Low cost seems to be the main attribute that makes both kayaks and small boats attractive to most people who use them for fishing, so we’ll start by discussing the economics of owning a fishing kayak and a small motorboat.
How much does a good fishing kayak cost?
It’s hard to tell, but since there are dozens of fishing kayaks priced at over $2,500, among which quite a few that cost over $3,000, we conclude that a top of the line fishing kayak costs over $2,500. According to Yaklogic.com, the average price of a pedal driven kayak is around $2,700.
Conclusion? -Fishing kayaks are not cheap.

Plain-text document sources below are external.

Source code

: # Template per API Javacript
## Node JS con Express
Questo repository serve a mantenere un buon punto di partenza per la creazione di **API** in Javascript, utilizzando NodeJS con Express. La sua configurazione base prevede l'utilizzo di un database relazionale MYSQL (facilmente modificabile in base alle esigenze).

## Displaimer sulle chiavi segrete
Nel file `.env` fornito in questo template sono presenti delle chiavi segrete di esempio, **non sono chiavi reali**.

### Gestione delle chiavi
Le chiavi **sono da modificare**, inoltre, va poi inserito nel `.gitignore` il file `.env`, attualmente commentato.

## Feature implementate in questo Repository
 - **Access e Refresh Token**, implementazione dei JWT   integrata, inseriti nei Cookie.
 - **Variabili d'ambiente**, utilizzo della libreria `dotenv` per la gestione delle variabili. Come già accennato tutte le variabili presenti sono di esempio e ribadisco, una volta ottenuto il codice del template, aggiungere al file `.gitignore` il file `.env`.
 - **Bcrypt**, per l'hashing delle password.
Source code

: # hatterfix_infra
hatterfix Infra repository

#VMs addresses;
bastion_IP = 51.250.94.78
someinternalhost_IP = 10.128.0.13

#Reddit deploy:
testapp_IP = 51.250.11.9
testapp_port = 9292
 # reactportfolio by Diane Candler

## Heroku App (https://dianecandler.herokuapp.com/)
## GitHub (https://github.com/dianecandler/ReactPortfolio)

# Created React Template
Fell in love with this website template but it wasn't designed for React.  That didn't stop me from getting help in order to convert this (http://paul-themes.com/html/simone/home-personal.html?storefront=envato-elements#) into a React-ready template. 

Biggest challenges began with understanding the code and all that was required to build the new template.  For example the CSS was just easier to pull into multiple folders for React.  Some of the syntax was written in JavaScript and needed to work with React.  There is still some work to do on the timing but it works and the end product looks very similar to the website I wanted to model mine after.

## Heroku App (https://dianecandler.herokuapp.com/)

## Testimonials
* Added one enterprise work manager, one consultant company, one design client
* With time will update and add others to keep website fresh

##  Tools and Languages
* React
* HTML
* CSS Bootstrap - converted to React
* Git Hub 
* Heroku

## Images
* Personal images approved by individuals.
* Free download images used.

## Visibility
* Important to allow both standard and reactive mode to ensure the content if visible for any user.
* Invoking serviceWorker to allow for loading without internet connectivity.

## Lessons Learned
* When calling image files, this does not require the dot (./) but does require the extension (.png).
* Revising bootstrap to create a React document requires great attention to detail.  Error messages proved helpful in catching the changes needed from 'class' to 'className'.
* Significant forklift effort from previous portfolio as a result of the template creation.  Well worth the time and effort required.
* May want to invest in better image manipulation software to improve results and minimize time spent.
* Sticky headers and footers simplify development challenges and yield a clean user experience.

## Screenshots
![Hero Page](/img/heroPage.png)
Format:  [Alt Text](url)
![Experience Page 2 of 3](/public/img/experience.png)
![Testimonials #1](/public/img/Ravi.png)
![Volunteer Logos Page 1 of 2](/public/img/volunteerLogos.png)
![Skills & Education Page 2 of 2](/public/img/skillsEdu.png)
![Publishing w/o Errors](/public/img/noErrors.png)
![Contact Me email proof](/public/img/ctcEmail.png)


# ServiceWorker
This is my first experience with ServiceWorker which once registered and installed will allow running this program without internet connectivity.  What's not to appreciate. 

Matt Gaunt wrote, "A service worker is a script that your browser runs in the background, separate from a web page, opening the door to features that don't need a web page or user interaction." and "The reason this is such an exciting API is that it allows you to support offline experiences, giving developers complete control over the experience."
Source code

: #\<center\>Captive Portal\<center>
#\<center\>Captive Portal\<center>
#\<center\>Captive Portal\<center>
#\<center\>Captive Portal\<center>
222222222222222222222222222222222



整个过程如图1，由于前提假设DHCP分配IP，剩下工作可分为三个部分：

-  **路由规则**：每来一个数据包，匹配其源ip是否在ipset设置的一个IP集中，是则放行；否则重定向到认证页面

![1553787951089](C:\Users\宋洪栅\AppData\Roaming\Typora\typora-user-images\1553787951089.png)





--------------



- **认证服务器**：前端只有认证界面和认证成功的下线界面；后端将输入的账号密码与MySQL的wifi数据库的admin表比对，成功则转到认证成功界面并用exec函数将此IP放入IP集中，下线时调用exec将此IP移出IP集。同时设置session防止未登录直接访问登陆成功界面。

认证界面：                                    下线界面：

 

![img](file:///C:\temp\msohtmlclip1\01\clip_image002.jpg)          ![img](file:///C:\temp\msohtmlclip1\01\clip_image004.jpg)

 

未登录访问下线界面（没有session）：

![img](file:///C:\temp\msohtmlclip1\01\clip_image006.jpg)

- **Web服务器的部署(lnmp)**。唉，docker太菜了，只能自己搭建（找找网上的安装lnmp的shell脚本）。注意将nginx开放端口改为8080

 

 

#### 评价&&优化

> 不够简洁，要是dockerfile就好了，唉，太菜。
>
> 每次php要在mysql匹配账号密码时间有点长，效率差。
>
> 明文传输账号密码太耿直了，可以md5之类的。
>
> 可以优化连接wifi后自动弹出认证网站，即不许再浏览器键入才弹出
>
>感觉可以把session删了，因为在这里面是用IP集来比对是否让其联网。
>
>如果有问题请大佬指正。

How much does a small boat cost?
This is truly impossible to tell, due to the huge range of types and models, but a quick look on the Internet would reveal that a 15 ft brand name Jon boat can cost as little as $1,500, and a 14 ft Jon boat can cost less than $1,000. Both sums are for the boat itself with neither a motor nor a trailer.
A popular board-style microskiff for a single person costs less than $2,000 without shipping, and another board-style “skiff” is offered for $3,500. However, some microskiffs cost over $20,000, but arguably, they are too big ticket items to be called small boats.
A small outboard motor costs between one thousand and a few thousand dollars, and a trailer for a small boat costs less than a thousand dollars, so the total cost of a small boat, is still in the same ballpark as the cost of an expensive kayak, especially since the biggest kayaks weigh over 120 lbs, and require a trailer for transportation.
In sum, an expensive fishing kayak can cost the same and more than an inexpensive small boat, and if you need a trailer to transport it, you have the same footprint in your driveway, or your backyard, and this means a similar cost of ownership.
Technically, propulsion is the main difference between kayaks and small fishing boats. Kayaks are essentially human powered, namely paddled or pedaled, while small boats are motorized, and they are hard and sometimes even impossible to propel without a motor. Even the smallest outboard gas engine is many times more powerful than a human being, or a tandem crew, and this fact makes a big difference. Outboard gas motors are more powerful than electric motors too, but in our view, any motor is better than no motor, for a number of reasons that will be discussed here.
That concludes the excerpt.